# [What is needed]
Word for word, return the lines below from the first through the line that has "in dieser Beziehung", dropping the pictures.

# [Material for this exercise]

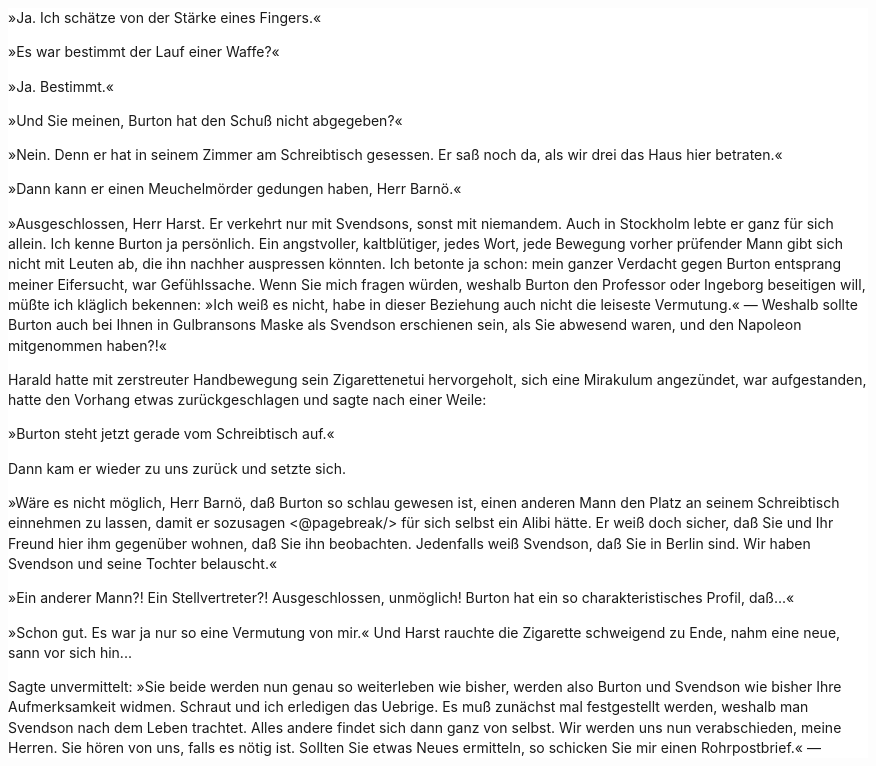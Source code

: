 »Ja. Ich schätze von der Stärke eines Fingers.«

»Es war bestimmt der Lauf einer Waffe?«

»Ja. Bestimmt.«

»Und Sie meinen, Burton hat den Schuß nicht abgegeben?«

»Nein. Denn er hat in seinem Zimmer am Schreibtisch
gesessen. Er saß noch da, als wir drei das Haus
hier betraten.«

»Dann kann er einen Meuchelmörder gedungen haben,
Herr Barnö.«

»Ausgeschlossen, Herr Harst. Er verkehrt nur mit
Svendsons, sonst mit niemandem. Auch in Stockholm lebte
er ganz für sich allein. Ich kenne Burton ja persönlich. Ein
angstvoller, kaltblütiger, jedes Wort, jede Bewegung vorher
prüfender Mann gibt sich nicht mit Leuten ab, die ihn
nachher auspressen könnten. Ich betonte ja schon: mein
ganzer Verdacht gegen Burton entsprang meiner Eifersucht,
war Gefühlssache. Wenn Sie mich fragen würden,
weshalb Burton den Professor oder Ingeborg beseitigen
will, müßte ich kläglich bekennen: »Ich weiß es nicht, habe
in dieser Beziehung auch nicht die leiseste Vermutung.« —
Weshalb sollte Burton auch bei Ihnen in Gulbransons
Maske als Svendson erschienen sein, als Sie abwesend waren,
und den Napoleon mitgenommen haben?!«

Harald hatte mit zerstreuter Handbewegung sein Zigarettenetui
hervorgeholt, sich eine Mirakulum angezündet,
war aufgestanden, hatte den Vorhang etwas zurückgeschlagen
und sagte nach einer Weile:

»Burton steht jetzt gerade vom Schreibtisch auf.«

Dann kam er wieder zu uns zurück und setzte sich.

»Wäre es nicht möglich, Herr Barnö, daß Burton so
schlau gewesen ist, einen anderen Mann den Platz an seinem
Schreibtisch einnehmen zu lassen, damit er sozusagen
<@pagebreak/>
für sich selbst ein Alibi hätte. Er weiß doch sicher, daß Sie
und Ihr Freund hier ihm gegenüber wohnen, daß Sie ihn
beobachten. Jedenfalls weiß Svendson, daß Sie in Berlin
sind. Wir haben Svendson und seine Tochter belauscht.«

»Ein anderer Mann?! Ein Stellvertreter?! Ausgeschlossen,
unmöglich! Burton hat ein so charakteristisches
Profil, daß...«

»Schon gut. Es war ja nur so eine Vermutung von
mir.« Und Harst rauchte die Zigarette schweigend zu Ende,
nahm eine neue, sann vor sich hin...

Sagte unvermittelt: »Sie beide werden nun genau so
weiterleben wie bisher, werden also Burton und Svendson
wie bisher Ihre Aufmerksamkeit widmen. Schraut
und ich erledigen das Uebrige. Es muß zunächst mal festgestellt
werden, weshalb man Svendson nach dem Leben
trachtet. Alles andere findet sich dann ganz von selbst. Wir
werden uns nun verabschieden, meine Herren. Sie hören
von uns, falls es nötig ist. Sollten Sie etwas Neues
ermitteln, so schicken Sie mir einen Rohrpostbrief.« —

# [Expected output]
Source code

: »Ja. Ich schätze von der Stärke eines Fingers.«

»Es war bestimmt der Lauf einer Waffe?«

»Ja. Bestimmt.«

»Und Sie meinen, Burton hat den Schuß nicht abgegeben?«

»Nein. Denn er hat in seinem Zimmer am Schreibtisch
gesessen. Er saß noch da, als wir drei das Haus
hier betraten.«

»Dann kann er einen Meuchelmörder gedungen haben,
Herr Barnö.«

»Ausgeschlossen, Herr Harst. Er verkehrt nur mit
Svendsons, sonst mit niemandem. Auch in Stockholm lebte
er ganz für sich allein. Ich kenne Burton ja persönlich. Ein
angstvoller, kaltblütiger, jedes Wort, jede Bewegung vorher
prüfender Mann gibt sich nicht mit Leuten ab, die ihn
nachher auspressen könnten. Ich betonte ja schon: mein
ganzer Verdacht gegen Burton entsprang meiner Eifersucht,
war Gefühlssache. Wenn Sie mich fragen würden,
weshalb Burton den Professor oder Ingeborg beseitigen
will, müßte ich kläglich bekennen: »Ich weiß es nicht, habe
in dieser Beziehung auch nicht die leiseste Vermutung.« —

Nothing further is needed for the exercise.